Lombok also has their own woven cloth from the Sasak tribe. This manually woven cloth has their own diverse motif with the price ranging from tens of thousands untuk million rupiah, in accordance to the level of softness of each cloth. This Sasak woven cloth can be used or recycled into a new product. For example, a piece of Sasak woven cloth can be transformed into clothes, tablecloths, bags, or interior décor accessories. In conclusion, Sasak woven cloth has triggered the development of SMEs and increasing the welfare of the people.
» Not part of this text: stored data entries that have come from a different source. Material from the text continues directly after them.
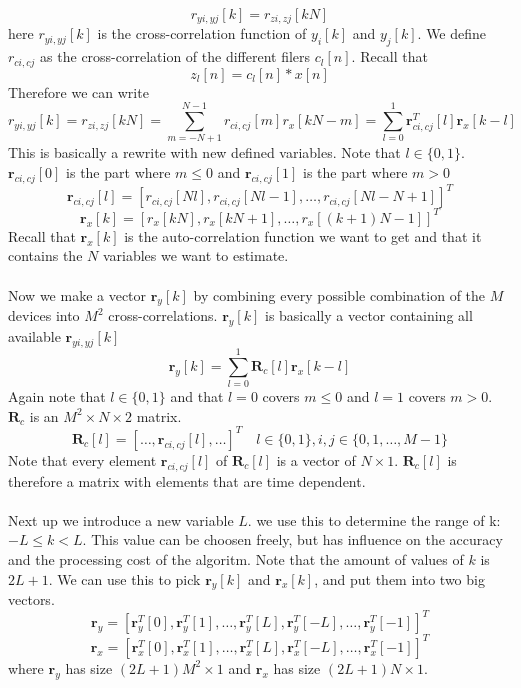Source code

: \documentclass[oneside, a4paper, openany]{memoir}
\begin{document}
$$
r_{yi,yj}[k] = r_{zi,zj}[kN]
$$
here $r_{yi,yj}[k]$ is the cross-correlation function of $y_i[k]$ and $y_j[k]$.
We define $r_{ci,cj}$ as the cross-correlation of the different filers $c_l[n]$.
Recall that 
$$
z_l[n] = c_l[n]\ast x[n]
$$
Therefore we can write
$$
r_{yi,yj}[k] = r_{zi,zj}[kN] = \sum_{m=-N+1}^{N-1}r_{ci,cj}[m]r_x[kN-m] = \sum_{l=0}^1\mathbf{r}^T_{ci,cj}[l]\mathbf{r}_x[k-l]
$$
This is basically a rewrite with new defined variables. Note that $l \in \{0,1\}$. $\mathbf{r}_{ci,cj}[0]$ is the part where $m\leq 0$ and $\mathbf{r}_{ci,cj}[1]$ is the part where $m > 0$ 
$$
\mathbf{r}_{ci,cj}[l] = [r_{ci,cj}[Nl], r_{ci,cj}[Nl-1], \dots, r_{ci,cj}[Nl-N+1]]^T
$$
$$
\mathbf{r}_x[k]= [r_x[kN],r_x[kN+1],\dots,r_x[(k+1)N-1]]^T
$$
Recall that $\mathbf{r}_x[k]$ is the auto-correlation function we want to get and that it contains the $N$ variables we want to estimate.\\
\\
Now we make a vector $\mathbf{r}_y[k]$ by combining every possible combination of the $M$ devices into $M^2$ cross-correlations. $\mathbf{r}_y[k]$ is basically a vector containing all available $\mathbf{r}_{yi,yj}[k]$
$$
\mathbf{r}_y[k]=\sum_{l=0}^1\mathbf{R}_c[l]\mathbf{r}_x[k-l]
$$
Again note that $l \in \{0,1\}$ and that $l=0$ covers $m\leq 0$ and $l=1$ covers $m > 0$. $\mathbf{R}_c$ is an $M^2 \times N \times 2$ matrix.
$$
\mathbf{R}_c[l] = [\dots,\mathbf{r}_{ci,cj}[l],\dots]^T \quad l \in \{0,1\}, i,j \in \{0,1, \dots, M-1\}
$$
Note that every element $\mathbf{r}_{ci,cj}[l]$ of $\mathbf{R}_c[l]$ is a vector of $N \times 1$. $\mathbf{R}_c[l]$ is therefore a matrix with elements that are time dependent.\\
\\
Next up we introduce a new variable $L$. we use this to determine the range of k: $-L\leq k<L$. 
This value can be choosen freely, but has influence on the accuracy and the processing cost of the algoritm. 
Note that the amount of values of $k$ is $2L+1$. We can use this to pick $\mathbf{r}_y[k]$ and $\mathbf{r}_x[k]$, and put them into two big vectors.
$$
\mathbf{r}_y = [\mathbf{r}^T_y[0],\mathbf{r}^T_y[1],\dots,\mathbf{r}^T_y[L],\mathbf{r}^T_y[-L],\dots,\mathbf{r}^T_y[-1]]^T
$$
$$
\mathbf{r}_x = [\mathbf{r}^T_x[0],\mathbf{r}^T_x[1],\dots,\mathbf{r}^T_x[L],\mathbf{r}^T_x[-L],\dots,\mathbf{r}^T_x[-1]]^T
$$
where $\mathbf{r}_y$ has size $(2L+1)M^2\times 1$ and $\mathbf{r}_x$ has size $(2L+1)N \times 1$. \\
\end{document}
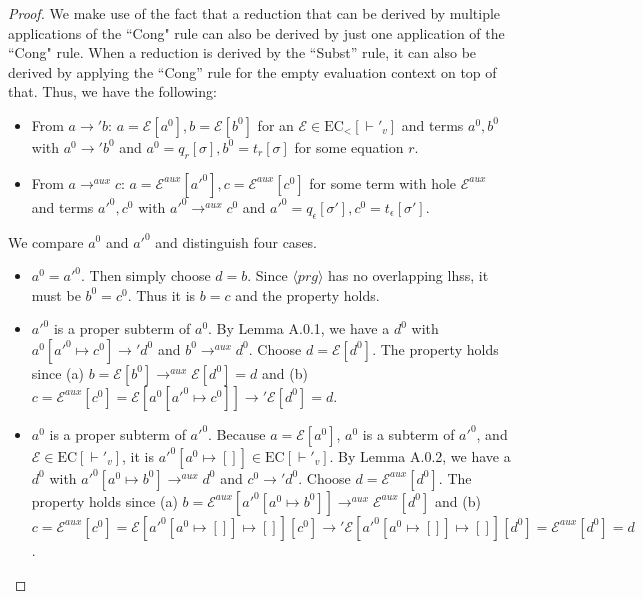 \cdpaux*
\begin{proof}
We make use of the fact that a reduction that can be derived by multiple applications of the ``Cong" rule can also be derived by just one application of the ``Cong" rule. When a reduction is derived by the ``Subst'' rule, it can also be derived by applying the ``Cong'' rule for the empty evaluation context on top of that. Thus, we have the following:
\begin{itemize}
\item From $a \longrightarrow' b$: $a = \mathcal{E}[a^0], b = \mathcal{E}[b^0]$ for an $\mathcal{E} \in \textrm{EC}_<[\vdash'_v]$ and terms $a^0, b^0$ with $a^0 \longrightarrow' b^0$ and $a^0 = q_r[\sigma], b^0 = t_r[\sigma]$ for some equation $r$.

\item From $a \longrightarrow^{aux} c$: $a = \mathcal{E}^{aux}[a'^0], c = \mathcal{E}^{aux}[c^0]$ for some term with hole $\mathcal{E}^{aux}$ and terms $a'^0, c^0$ with $a'^0 \longrightarrow^{aux} c^0$ and $a'^0 = q_\epsilon[\sigma'], c^0 = t_\epsilon[\sigma']$.
\end{itemize}

We compare $a^0$ and $a'^0$ and distinguish four cases.
\begin{itemize}
\item $a^0 = a'^0$. Then simply choose $d = b$. Since $\langle prg \rangle$ has no overlapping lhss, it must be $b^0 = c^0$. Thus it is $b = c$ and the property holds.

\item $a'^0$ is a proper subterm of $a^0$. By Lemma A.0.1, we have a $d^0$ with $a^0[a'^0 \mapsto c^0] \longrightarrow' d^0$ and $b^0 \longrightarrow^{aux} d^0$. Choose $d = \mathcal{E}[d^0]$. The property holds since (a) $b = \mathcal{E}[b^0] \longrightarrow^{aux} \mathcal{E}[d^0] = d$ and (b) $c = \mathcal{E}^{aux}[c^0] = \mathcal{E}[a^0[a'^0 \mapsto c^0]] \longrightarrow' \mathcal{E}[d^0] = d$.

\item $a^0$ is a proper subterm of $a'^0$. Because $a = \mathcal{E}[a^0]$, $a^0$ is a subterm of $a'^0$, and $\mathcal{E} \in \textrm{EC}[\vdash'_v]$, it is $a'^0[a^0 \mapsto []] \in \textrm{EC}[\vdash'_v]$. By Lemma A.0.2, we have a $d^0$ with $a'^0[a^0 \mapsto b^0] \longrightarrow^{aux} d^0$ and $c^0 \longrightarrow' d^0$. Choose $d = \mathcal{E}^{aux}[d^0]$. The property holds since (a) $b = \mathcal{E}^{aux}[a'^0[a^0 \mapsto b^0]] \longrightarrow^{aux} \mathcal{E}^{aux}[d^0]$ and (b) $c = \mathcal{E}^{aux}[c^0] = \mathcal{E}[a'^0[a^0 \mapsto []] \mapsto []][c^0] \longrightarrow' \mathcal{E}[a'^0[a^0 \mapsto []] \mapsto []][d^0] = \mathcal{E}^{aux}[d^0] = d$.


\end{itemize}
\end{proof}
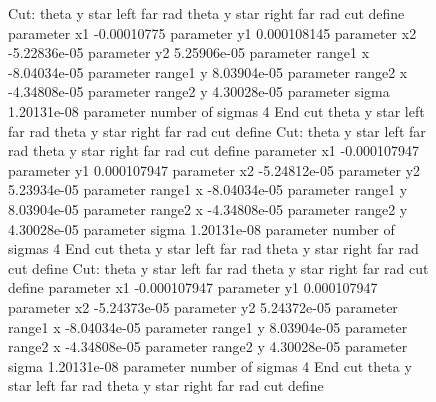 \documentclass{article}
\begin{document}
\begin{landscape}
\begin{figure}[H]
	\flushleft
\end{figure}
\begin{figure}[H]
	\flushleft
\end{figure}
\begin{figure}[H]
	\flushleft
\end{figure}
\begin{figure}[H]
	\flushleft
\end{figure}
\begin{figure}[H]
	\flushleft
\end{figure}
\begin{figure}[H]
	\flushleft
\end{figure}
\begin{figure}[H]
	\flushleft
\end{figure}
\begin{figure}[H]
	\flushleft
\end{figure}
\begin{figure}[H]
	\flushleft
Cut: theta y star left far rad theta y star right far rad cut define 
parameter 	x1 -0.00010775
parameter 	y1 0.000108145
parameter 	x2 -5.22836e-05
parameter 	y2 5.25906e-05
parameter range1 x -8.04034e-05
parameter range1 y 8.03904e-05
parameter range2 x -4.34808e-05
parameter range2 y 4.30028e-05
parameter sigma 1.20131e-08
parameter number of sigmas 4
End cut theta y star left far rad theta y star right far rad cut define\newline 
Cut: theta y star left far rad theta y star right far rad cut define 
parameter 	x1 -0.000107947
parameter 	y1 0.000107947
parameter 	x2 -5.24812e-05
parameter 	y2 5.23934e-05
parameter range1 x -8.04034e-05
parameter range1 y 8.03904e-05
parameter range2 x -4.34808e-05
parameter range2 y 4.30028e-05
parameter sigma 1.20131e-08
parameter number of sigmas 4
End cut theta y star left far rad theta y star right far rad cut define\newline 
Cut: theta y star left far rad theta y star right far rad cut define 
parameter 	x1 -0.000107947
parameter 	y1 0.000107947
parameter 	x2 -5.24373e-05
parameter 	y2 5.24372e-05
parameter range1 x -8.04034e-05
parameter range1 y 8.03904e-05
parameter range2 x -4.34808e-05
parameter range2 y 4.30028e-05
parameter sigma 1.20131e-08
parameter number of sigmas 4
End cut theta y star left far rad theta y star right far rad cut define\newline 
\end{figure}
\begin{figure}[H]

\end{figure}
\end{landscape}
\end{document}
11. Lampung/Tapis Woven Cloth

Inuh and Bidak Galah Napuh ikat weave are the oldest weave in Lampung. Inuh ikat weave was originally worn by women on their wedding day. Women who wore it had to be wives from the eldest son in the family. In that era, not all woman could wear inuh cloth, while bidak galah ikat weave could only be worn for traditional ceremonies for men and women. The difference between these two lies in the motifs. Inuh ikat weave has a more diverse motif such as plants, boats and traditional houses, while bidak galah napuh weave motif is little spots from animal skin. Napuh is a type of animal like mousedeer, that has little spots on their neck. Inuh ikat woven cloth is commonly worn in traditional ceremonies. However, its utility has been shifted in this modern era – this cloth is now mostly worn for fashion style with the approval of the people.

12. Bali Endek Weave

Bali ikat weave or Endek is one of the cultural product which was originally worn only by the elders and aristocrats. Nowadays, almost all Balinese wear it for big ceremonies or go praying in the Pura. Bali Endek cloth are mostly designed and produced for the local market in Bali, which explains why the colors, motifs, and designs are made in accordance to the people’s likings. The creative process in making Endek has made this cloth as one of Bali’s unique cultural identity. The harmony in the life of Endek crafters has given many inspirations to the more attractive Endek designs. In the process of making Endek, there is a term called ‘Nyantri’: a process of brushing colors with bamboo brush on particular parts. There are some rituals involved in making Endek, and the people are still using traditional weaving tool to produce high quality cloths.